Busan (부산 or 釜山(Korean pronunciation:[pusʰan]), officially Busan Metropolitan City), romanized as Pusan before 2000, is South Korea's second largest city after Seoul, with a population of approximately 3.6 million. The population of the metropolitan area, including the adjacent cities of Gimhae and Yangsan, is approximately 4.6 million. The city is located on the southeastern-most tip of the Korean peninsula.
Located within South Korea's largest industrial area, "The Southeast Economic Zone" (which includes Busan, Ulsan and South Gyeongsang Province), the city is the cultural, educational and economic center of the region. It is the largest portcity in South Korea and the world's fifth busiest seaport by cargo tonnage. The most densely built up areas of the city are situated in a number of narrow valleys between the Nakdong River and the Suyeong River, with mountains separating most of the districts. Administratively, it is designated as a Metropolitan City. The Busan metropolitan area is divided into 15 major administrative districts and a single county.
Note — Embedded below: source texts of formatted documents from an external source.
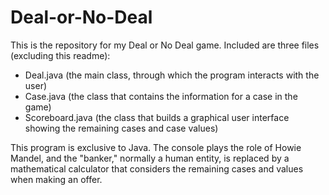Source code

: Deal-or-No-Deal
===============

This is the repository for my Deal or No Deal game. Included are three files (excluding this readme):

- Deal.java (the main class, through which the program interacts with the user)
- Case.java (the class that contains the information for a case in the game)
- Scoreboard.java (the class that builds a graphical user interface showing the remaining cases and case values)

This program is exclusive to Java. The console plays the role of Howie Mandel, and the "banker," normally a human entity, is replaced by a mathematical calculator that considers the remaining cases and values when making an offer.
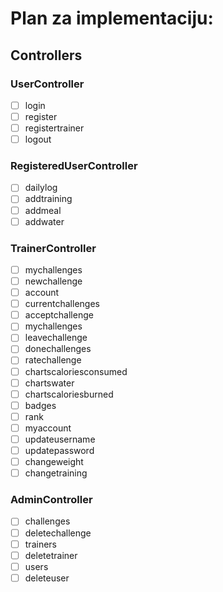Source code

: # Plan za implementaciju:

## Controllers

### <b>UserController</b>
- [ ] login
- [ ] register
- [ ] registertrainer
- [ ] logout

### <b>RegisteredUserController</b>
- [ ] dailylog
- [ ] addtraining
- [ ] addmeal
- [ ] addwater

### <b>TrainerController</b>
- [ ] mychallenges
- [ ] newchallenge
- [ ] account
- [ ] currentchallenges
- [ ] acceptchallenge
- [ ] mychallenges
- [ ] leavechallenge
- [ ] donechallenges
- [ ] ratechallenge
- [ ] chartscaloriesconsumed
- [ ] chartswater
- [ ] chartscaloriesburned
- [ ] badges
- [ ] rank
- [ ] myaccount
- [ ] updateusername
- [ ] updatepassword
- [ ] changeweight
- [ ] changetraining

### <b>AdminController</b>
- [ ] challenges
- [ ] deletechallenge
- [ ] trainers
- [ ] deletetrainer
- [ ] users
- [ ] deleteuser
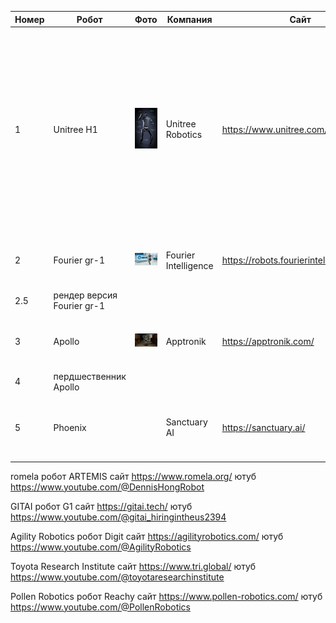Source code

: |Номер|Робот|Фото|Компания|Сайт|Ютуб|ТТХ|Адрес|
|-|-|-|-|-|-|-|-|
|1|Unitree H1|![Текст с описанием картинки](/images/unitree_h1.jpg)|Unitree Robotics|https://www.unitree.com/h1|https://www.youtube.com/channel/UCsMbp4V8oxzHCMdOUP-3oWw|Рост: 152 см Скорость: 1.5 м/с Мощь: Максимальный крутящий момент — 360 Н·м Вес: Всего 47 кг Процессор: Опционально доступен 2xlntel Core i7-1265U Обзор: Оснащен лидаром и камерой глубины Стоимость: около 90 000$|3rd Floor, Building 1, Fengda Creative Park, No. 88 Dongliu Road, Binjiang District, Hangzhou City, Zhejiang Province, China|
|2|Fourier gr-1|![Текст с описанием картинки](/images/fourier_gr-1.png)|Fourier Intelligence|https://robots.fourierintelligence.com/|https://www.youtube.com/@FourierIntelligence-Robotics||Singapore, 9 Straits View, Marina One West Tower|
|2.5|рендер версия Fourier gr-1|
|3|Apollo|![Текст с описанием картинки](/images/apollo.jpeg)|Apptronik|https://apptronik.com/|https://www.youtube.com/channel/UCo9jdosoSQtDgyTThukoCgg||11701 Stonehollow 4, STE 150Austin, TX 78758|
|4|пердшественник Apollo|
|5|Phoenix||Sanctuary AI|https://sanctuary.ai/|https://www.youtube.com/@sanctuaryai|максимальная нагрузка 25 кг; максимальная скорость 5 км/ч; рост: 170 см; вес: 70 кг||


romela
	робот
		ARTEMIS
	сайт
		https://www.romela.org/
	ютуб
		https://www.youtube.com/@DennisHongRobot

GITAI
	робот
		G1
	сайт
		https://gitai.tech/
	ютуб
		https://www.youtube.com/@gitai_hiringintheus2394

Agility Robotics
	робот
		Digit
	сайт
		https://agilityrobotics.com/
	 ютуб
		https://www.youtube.com/@AgilityRobotics

Toyota Research Institute
	сайт
		https://www.tri.global/
	ютуб
		https://www.youtube.com/@toyotaresearchinstitute

Pollen Robotics
	робот
		Reachy
	сайт
		https://www.pollen-robotics.com/
	ютуб
		https://www.youtube.com/@PollenRobotics

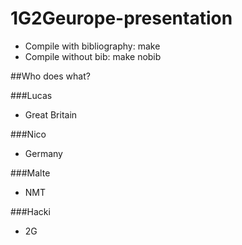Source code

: 1G2Geurope-presentation
=======================

* Compile with bibliography: make
* Compile without bib: make nobib

##Who does what?

###Lucas

* Great Britain

###Nico

* Germany

###Malte

* NMT

###Hacki

* 2G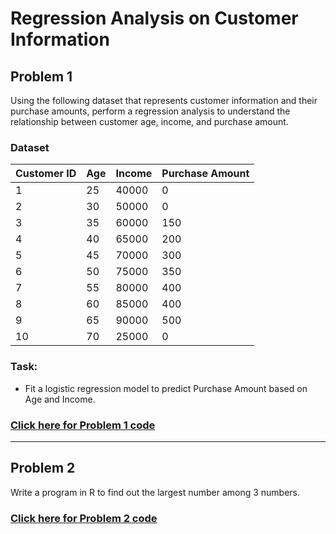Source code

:# Regression Analysis on Customer Information

## Problem 1

Using the following dataset that represents customer information and their purchase amounts, perform a regression analysis to understand the relationship between customer age, income, and purchase amount.

### Dataset

| Customer ID | Age | Income | Purchase Amount |
| ----------- | --- | ------ | --------------- |
| 1           | 25  | 40000  | 0               |
| 2           | 30  | 50000  | 0               |
| 3           | 35  | 60000  | 150             |
| 4           | 40  | 65000  | 200             |
| 5           | 45  | 70000  | 300             |
| 6           | 50  | 75000  | 350             |
| 7           | 55  | 80000  | 400             |
| 8           | 60  | 85000  | 400             |
| 9           | 65  | 90000  | 500             |
| 10          | 70  | 25000  | 0               |

### Task:

- Fit a logistic regression model to predict Purchase Amount based on Age and Income.

### [Click here for Problem 1 code](#)

---

## Problem 2

Write a program in R to find out the largest number among 3 numbers.

### [Click here for Problem 2 code](./largest_among_3.r)
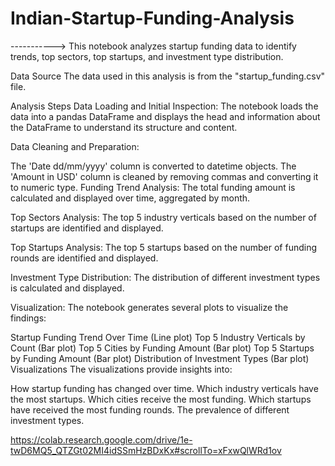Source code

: # Indian-Startup-Funding-Analysis
----------->
This notebook analyzes startup funding data to identify trends, top sectors, top startups, and investment type distribution.

Data Source
The data used in this analysis is from the "startup_funding.csv" file.

Analysis Steps
Data Loading and Initial Inspection: The notebook loads the data into a pandas DataFrame and displays the head and information about the DataFrame to understand its structure and content.

Data Cleaning and Preparation:

The 'Date dd/mm/yyyy' column is converted to datetime objects.
The 'Amount in USD' column is cleaned by removing commas and converting it to numeric type.
Funding Trend Analysis: The total funding amount is calculated and displayed over time, aggregated by month.

Top Sectors Analysis: The top 5 industry verticals based on the number of startups are identified and displayed.

Top Startups Analysis: The top 5 startups based on the number of funding rounds are identified and displayed.

Investment Type Distribution: The distribution of different investment types is calculated and displayed.

Visualization: The notebook generates several plots to visualize the findings:

Startup Funding Trend Over Time (Line plot)
Top 5 Industry Verticals by Count (Bar plot)
Top 5 Cities by Funding Amount (Bar plot)
Top 5 Startups by Funding Amount (Bar plot)
Distribution of Investment Types (Bar plot)
Visualizations
The visualizations provide insights into:

How startup funding has changed over time.
Which industry verticals have the most startups.
Which cities receive the most funding.
Which startups have received the most funding rounds.
The prevalence of different investment types.

https://colab.research.google.com/drive/1e-twD6MQ5_QTZGt02MI4idSSmHzBDxKx#scrollTo=xFxwQlWRd1ov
The 2002 Asian Games, also known as XIV Asiad is a multi-sport event held in Busan, South Korea from September 29 to October 14, 2002. Busan is the second city in South Korea, after Seoul in 1986 to host the Games. A total of 419 events in 38 sports were contested by 7,711 athletes from 44 countries. The Games also co-hosted by its four neighbouring cities: Ulsan, Changwon, Masan and Yangsan.
The emblem of the Games featured the blue waves of sea in the shape of Taegeuk, symbolising Busan and Korea. It expresses the image of development and unity of the Asian people; two dynamic powers are closely intertwined, while the wave's shape indicates the character B, the first character of Busan.
Sea gulls, are sometimes called the city bird of Busan. It is named "Duria", a combination of the two words 'Durative' and 'Asia', which means "You and Me Together" in the Korean language, and expresses the ideal of the Games: to promote unity and partnership among Asian countries.